**ASSIGNMENT**
Copy out each line of the material in which the word "developing" can be found.

------------------------------------------------------------

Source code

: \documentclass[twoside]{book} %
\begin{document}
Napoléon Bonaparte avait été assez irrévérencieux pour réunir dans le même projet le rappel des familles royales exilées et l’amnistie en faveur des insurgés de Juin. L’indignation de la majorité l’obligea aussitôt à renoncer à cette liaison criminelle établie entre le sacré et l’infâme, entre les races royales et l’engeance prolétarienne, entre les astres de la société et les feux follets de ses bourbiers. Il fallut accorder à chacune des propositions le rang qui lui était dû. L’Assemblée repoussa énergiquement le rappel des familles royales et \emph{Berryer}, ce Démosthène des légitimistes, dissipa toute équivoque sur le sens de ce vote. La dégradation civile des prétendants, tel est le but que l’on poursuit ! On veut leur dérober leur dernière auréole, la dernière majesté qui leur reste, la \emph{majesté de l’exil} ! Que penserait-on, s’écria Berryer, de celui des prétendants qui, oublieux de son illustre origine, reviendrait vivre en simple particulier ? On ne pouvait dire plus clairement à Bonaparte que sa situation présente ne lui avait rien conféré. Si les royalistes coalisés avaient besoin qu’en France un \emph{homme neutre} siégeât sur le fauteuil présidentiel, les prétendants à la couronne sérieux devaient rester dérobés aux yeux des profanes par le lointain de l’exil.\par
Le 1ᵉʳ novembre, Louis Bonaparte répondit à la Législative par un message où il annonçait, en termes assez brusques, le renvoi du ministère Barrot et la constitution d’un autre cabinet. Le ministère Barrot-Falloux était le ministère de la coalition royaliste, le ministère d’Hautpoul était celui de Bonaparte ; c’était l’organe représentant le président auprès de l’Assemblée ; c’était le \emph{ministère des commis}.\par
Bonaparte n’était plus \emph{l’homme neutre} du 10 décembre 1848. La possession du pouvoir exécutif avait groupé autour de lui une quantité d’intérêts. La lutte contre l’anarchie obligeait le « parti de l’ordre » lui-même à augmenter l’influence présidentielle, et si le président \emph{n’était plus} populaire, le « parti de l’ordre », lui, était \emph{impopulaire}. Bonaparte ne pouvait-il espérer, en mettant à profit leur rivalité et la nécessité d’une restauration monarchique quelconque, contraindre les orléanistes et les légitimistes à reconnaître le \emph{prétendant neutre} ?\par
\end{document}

------------------------------------------------------------

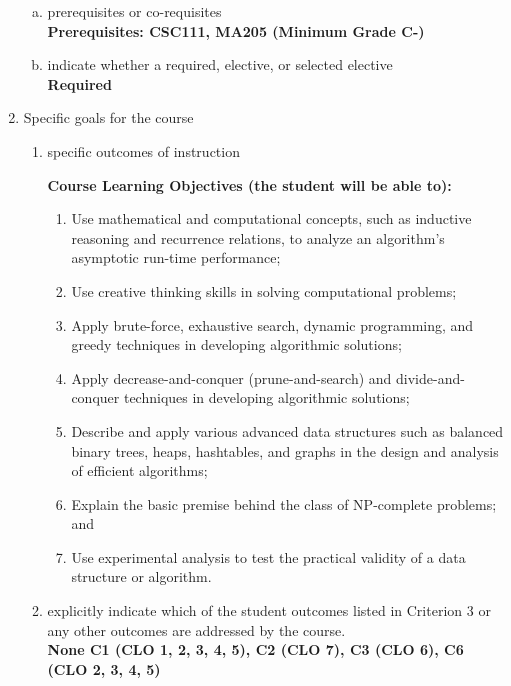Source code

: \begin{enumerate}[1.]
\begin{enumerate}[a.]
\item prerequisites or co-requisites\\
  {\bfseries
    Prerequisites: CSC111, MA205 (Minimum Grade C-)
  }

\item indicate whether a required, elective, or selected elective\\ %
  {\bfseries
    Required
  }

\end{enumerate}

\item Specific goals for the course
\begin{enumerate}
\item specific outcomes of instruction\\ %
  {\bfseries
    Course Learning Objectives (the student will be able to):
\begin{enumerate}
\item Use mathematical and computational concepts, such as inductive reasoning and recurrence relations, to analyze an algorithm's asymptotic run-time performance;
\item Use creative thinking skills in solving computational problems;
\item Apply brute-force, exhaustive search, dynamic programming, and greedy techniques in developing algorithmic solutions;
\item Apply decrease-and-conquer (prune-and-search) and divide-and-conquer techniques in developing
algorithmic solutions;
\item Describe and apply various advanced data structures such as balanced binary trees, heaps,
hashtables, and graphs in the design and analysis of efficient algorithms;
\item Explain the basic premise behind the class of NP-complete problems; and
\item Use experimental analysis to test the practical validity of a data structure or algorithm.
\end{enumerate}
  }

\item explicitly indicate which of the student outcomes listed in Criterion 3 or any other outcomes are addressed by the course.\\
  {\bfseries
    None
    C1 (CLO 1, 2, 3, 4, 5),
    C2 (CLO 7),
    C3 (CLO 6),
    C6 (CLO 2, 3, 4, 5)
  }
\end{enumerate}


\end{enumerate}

------------------------------------------------------------

**EXERCISE OUTPUT**
\item Apply brute-force, exhaustive search, dynamic programming, and greedy techniques in developing algorithmic solutions;
\item Apply decrease-and-conquer (prune-and-search) and divide-and-conquer techniques in developing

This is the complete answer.